### INSTRUCTIONS FOR THE TASK
A verbatim reproduction of the lines below, from the line containing "objects in the 3D space." through the line containing "This course is", both ends included, is the whole required output.

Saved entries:
● ● ● ● ●

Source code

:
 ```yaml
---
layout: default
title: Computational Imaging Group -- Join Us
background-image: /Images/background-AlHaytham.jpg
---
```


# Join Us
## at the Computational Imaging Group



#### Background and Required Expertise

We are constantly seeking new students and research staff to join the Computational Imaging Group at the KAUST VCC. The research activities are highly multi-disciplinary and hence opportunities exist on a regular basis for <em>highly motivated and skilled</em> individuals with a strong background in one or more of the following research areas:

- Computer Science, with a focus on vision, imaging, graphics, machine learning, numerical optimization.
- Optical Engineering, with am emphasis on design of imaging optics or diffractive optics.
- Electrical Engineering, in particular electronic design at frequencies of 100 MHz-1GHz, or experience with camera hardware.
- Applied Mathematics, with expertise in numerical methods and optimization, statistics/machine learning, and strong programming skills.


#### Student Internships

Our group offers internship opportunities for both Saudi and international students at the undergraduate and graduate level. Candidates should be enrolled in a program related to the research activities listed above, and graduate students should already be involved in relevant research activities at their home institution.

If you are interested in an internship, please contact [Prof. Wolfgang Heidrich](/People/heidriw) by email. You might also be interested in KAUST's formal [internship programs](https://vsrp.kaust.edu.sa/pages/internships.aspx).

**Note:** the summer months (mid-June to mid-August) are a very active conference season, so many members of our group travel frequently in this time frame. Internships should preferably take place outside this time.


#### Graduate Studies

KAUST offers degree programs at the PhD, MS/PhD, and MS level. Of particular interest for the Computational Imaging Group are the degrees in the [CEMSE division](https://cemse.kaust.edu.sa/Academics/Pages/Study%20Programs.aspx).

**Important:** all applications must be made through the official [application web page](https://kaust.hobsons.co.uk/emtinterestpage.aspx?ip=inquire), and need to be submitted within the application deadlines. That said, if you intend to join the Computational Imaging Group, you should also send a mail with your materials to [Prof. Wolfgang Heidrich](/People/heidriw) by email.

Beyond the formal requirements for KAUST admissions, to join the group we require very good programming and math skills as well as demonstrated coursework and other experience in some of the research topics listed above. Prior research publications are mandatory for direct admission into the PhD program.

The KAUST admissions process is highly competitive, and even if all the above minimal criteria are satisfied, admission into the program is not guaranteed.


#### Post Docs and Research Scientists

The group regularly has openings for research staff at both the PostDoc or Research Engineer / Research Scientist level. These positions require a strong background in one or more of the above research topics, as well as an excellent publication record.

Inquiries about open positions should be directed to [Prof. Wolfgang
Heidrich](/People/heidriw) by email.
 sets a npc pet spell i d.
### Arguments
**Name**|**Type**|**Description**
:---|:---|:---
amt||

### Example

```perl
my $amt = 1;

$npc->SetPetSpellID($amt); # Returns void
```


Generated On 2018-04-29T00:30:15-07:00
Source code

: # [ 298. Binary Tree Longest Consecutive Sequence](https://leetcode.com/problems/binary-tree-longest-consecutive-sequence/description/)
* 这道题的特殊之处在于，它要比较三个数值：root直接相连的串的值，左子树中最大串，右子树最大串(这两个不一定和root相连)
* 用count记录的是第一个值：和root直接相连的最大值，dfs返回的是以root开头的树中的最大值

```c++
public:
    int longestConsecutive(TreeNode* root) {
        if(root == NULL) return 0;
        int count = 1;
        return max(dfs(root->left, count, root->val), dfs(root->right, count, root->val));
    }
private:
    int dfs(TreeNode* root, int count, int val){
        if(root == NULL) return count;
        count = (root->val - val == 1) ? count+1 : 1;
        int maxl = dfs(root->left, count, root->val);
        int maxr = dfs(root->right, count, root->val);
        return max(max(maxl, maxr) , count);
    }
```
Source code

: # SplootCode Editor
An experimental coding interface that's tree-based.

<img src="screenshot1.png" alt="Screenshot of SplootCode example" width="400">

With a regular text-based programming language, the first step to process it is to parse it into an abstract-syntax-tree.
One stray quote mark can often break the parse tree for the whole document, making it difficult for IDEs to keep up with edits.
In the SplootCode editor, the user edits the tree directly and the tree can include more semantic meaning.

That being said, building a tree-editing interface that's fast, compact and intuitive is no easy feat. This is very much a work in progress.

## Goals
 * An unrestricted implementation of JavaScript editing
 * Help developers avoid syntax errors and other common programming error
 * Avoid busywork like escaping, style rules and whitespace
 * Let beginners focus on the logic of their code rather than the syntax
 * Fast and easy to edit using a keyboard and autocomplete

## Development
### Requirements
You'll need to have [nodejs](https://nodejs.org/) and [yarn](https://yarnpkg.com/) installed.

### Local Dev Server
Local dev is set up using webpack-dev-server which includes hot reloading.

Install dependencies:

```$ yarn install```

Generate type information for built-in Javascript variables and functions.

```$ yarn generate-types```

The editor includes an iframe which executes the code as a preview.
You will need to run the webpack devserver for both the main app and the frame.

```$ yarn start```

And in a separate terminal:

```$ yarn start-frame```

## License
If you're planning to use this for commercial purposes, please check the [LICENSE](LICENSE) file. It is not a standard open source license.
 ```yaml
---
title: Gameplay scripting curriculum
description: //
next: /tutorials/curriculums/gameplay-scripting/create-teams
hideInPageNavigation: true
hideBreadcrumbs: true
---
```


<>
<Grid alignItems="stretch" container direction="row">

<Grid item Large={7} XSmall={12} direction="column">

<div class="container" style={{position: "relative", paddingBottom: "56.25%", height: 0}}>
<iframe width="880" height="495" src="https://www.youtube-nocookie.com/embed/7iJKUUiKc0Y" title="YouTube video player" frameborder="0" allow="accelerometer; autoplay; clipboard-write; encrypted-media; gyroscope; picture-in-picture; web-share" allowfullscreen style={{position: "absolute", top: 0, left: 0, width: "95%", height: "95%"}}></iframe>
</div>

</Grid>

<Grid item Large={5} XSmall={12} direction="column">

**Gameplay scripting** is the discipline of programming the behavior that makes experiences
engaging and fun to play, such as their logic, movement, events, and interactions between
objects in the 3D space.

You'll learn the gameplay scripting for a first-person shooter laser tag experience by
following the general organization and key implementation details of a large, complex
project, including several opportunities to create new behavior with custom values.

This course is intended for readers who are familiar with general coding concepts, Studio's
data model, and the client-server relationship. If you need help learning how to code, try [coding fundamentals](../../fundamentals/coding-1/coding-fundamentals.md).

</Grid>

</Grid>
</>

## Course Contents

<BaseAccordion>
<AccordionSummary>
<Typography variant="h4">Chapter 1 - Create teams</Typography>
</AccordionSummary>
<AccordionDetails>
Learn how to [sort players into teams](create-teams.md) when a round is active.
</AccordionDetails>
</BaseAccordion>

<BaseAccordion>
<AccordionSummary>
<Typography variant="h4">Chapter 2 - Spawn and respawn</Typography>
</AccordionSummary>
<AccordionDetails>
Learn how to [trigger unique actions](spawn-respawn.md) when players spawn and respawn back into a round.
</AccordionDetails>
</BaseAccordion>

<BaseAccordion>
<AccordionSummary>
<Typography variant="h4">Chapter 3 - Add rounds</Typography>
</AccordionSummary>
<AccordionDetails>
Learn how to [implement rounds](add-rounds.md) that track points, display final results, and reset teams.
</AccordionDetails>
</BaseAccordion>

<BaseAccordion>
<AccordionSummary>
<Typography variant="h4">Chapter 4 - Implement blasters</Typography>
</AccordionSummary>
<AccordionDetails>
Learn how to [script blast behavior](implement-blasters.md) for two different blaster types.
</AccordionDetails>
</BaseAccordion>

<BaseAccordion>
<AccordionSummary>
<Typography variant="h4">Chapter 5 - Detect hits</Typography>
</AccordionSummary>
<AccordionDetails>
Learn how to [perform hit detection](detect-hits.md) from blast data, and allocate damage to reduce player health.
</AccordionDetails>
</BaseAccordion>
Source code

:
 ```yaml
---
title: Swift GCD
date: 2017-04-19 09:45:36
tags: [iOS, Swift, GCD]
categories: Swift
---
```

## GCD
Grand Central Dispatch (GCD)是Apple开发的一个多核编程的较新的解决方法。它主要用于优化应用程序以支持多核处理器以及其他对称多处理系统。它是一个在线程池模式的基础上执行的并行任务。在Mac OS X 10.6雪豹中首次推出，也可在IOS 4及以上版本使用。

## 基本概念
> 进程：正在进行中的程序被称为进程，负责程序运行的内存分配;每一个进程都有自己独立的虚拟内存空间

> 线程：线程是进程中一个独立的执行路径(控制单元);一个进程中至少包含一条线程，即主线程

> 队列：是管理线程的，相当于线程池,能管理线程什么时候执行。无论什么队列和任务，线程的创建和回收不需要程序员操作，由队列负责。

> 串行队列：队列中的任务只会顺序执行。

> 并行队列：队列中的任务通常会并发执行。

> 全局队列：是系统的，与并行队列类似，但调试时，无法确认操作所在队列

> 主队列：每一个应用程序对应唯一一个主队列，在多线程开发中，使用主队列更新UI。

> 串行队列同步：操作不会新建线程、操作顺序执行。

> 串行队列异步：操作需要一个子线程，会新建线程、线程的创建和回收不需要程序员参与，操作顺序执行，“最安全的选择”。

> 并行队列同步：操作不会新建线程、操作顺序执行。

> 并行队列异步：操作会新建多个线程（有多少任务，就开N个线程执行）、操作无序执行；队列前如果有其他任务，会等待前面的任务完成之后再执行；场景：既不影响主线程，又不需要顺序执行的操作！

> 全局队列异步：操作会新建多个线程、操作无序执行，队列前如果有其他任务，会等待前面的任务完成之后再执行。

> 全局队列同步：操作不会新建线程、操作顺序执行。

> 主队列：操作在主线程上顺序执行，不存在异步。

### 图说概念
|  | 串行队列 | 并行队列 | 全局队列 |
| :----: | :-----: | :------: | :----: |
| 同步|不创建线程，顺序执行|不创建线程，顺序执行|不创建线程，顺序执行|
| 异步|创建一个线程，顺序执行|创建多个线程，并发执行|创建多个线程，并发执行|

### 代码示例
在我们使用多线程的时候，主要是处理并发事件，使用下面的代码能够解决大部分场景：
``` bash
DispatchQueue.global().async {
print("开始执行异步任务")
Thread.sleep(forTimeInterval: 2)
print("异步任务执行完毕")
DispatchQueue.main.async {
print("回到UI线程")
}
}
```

● ● ● ● ●

### COMPLETED TASK
objects in the 3D space.

You'll learn the gameplay scripting for a first-person shooter laser tag experience by
following the general organization and key implementation details of a large, complex
project, including several opportunities to create new behavior with custom values.

This course is intended for readers who are familiar with general coding concepts, Studio's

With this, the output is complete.